Gourmet Beef Chapaguri
The Iconic Chapaguri from ‘Parasite’! Elevate with Leftover Steak
A special dish to enjoy at home! This recipe uses leftover sirloin steak, generously grilled for a meal, to create a rich and deeply flavored Chapaguri. It’s a simple yet elegant meal that’s perfect for any occasion.
Key Ingredients
- Beef (steak cuts, diced) 300g
- Chapagetti 2 packs
- Neoguri 2 packs
Cooking Instructions
Step 1
First, prepare your delicious leftover beef from your steak dinner. Any cut that’s good for grilling, like sirloin, tenderloin, or flank steak, will work wonderfully. Dice it into bite-sized cubes that are easy for both adults and children to eat. In the movie ‘Parasite,’ they stir-fried diced sirloin, which also adds fantastic flavor. Using leftover sirloin steak made this process even more convenient for me.
Step 2
Get ready with 2 packs of Chapagetti and 2 packs of Neoguri.

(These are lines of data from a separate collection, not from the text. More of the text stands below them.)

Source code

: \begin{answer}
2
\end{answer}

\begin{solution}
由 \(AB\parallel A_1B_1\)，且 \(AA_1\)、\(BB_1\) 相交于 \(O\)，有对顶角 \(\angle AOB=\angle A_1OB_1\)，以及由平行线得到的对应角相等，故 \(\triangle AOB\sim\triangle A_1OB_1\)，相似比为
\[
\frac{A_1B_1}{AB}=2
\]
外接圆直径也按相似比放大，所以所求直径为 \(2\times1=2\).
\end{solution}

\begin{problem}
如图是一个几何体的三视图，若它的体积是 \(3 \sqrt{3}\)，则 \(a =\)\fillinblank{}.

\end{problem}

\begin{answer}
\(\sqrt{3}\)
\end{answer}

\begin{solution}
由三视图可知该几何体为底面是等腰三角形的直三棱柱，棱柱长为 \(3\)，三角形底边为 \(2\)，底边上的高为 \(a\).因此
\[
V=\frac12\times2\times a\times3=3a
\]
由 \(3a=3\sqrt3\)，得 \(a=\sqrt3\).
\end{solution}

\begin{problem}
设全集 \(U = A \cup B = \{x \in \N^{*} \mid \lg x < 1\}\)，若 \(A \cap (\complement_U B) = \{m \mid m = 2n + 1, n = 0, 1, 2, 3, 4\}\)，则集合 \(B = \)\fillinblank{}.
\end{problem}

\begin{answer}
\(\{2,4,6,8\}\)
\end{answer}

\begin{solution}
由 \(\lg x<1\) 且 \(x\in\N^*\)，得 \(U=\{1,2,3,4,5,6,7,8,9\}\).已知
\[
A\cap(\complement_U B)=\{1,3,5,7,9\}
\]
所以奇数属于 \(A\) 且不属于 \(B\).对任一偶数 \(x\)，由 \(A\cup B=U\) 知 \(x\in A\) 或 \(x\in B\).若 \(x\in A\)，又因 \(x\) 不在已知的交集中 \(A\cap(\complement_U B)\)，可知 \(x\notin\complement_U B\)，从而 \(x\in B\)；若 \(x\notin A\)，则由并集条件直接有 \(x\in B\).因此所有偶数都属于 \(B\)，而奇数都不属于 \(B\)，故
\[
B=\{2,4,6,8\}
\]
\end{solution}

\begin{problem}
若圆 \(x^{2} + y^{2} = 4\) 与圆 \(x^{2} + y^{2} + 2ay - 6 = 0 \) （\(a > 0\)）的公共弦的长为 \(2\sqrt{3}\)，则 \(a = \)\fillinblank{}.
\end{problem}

The magic of this recipe lies in combining these two types of ramen!
Step 3
Prepare a wide pan or pot. Use about half the amount of water you would normally use for cooking ramen. Once the water comes to a rolling boil, add the ramen noodles and the vegetable packets from both 2 packs of Chapagetti, and boil for approximately 2 minutes. It’s crucial to manage the water level; if there’s too much water, the noodles might not cook properly and the flavor can become diluted. Aim for the water to cover about two-thirds of the noodles. If there’s excess water, drain some out; if it’s too little, add a bit more.
Step 4
After 2 minutes, add the diced beef to the pan. Lower the heat to medium-low. The beef will gently cook, infusing the noodles and broth with its delicious flavor.
Step 5
Now it’s time to add the flavor! Use both Chapagetti seasoning packets, but start with 1.5 packets of the Neoguri seasoning. It’s best to mix in 1 packet first, taste it, and then add the remaining 0.5 packet if needed to adjust the seasoning to your preference. Stir everything together thoroughly, ensuring the noodles and beef are well combined.
Step 6
Once everything is well mixed, drizzle in the olive oil or seasoning oil that comes with the Chapaguri packs, according to your taste. This adds an extra layer of savory richness. Chapaguri is best enjoyed immediately after cooking, while the noodles are still perfectly al dente! That’s why I didn’t have time to plate it beautifully. Paired with the fresh gat-kimchi (mustard leaf kimchi) and chonggak-kimchi (ponytail radish kimchi) I bought last week, it was an absolutely perfect combination. You should definitely try making this!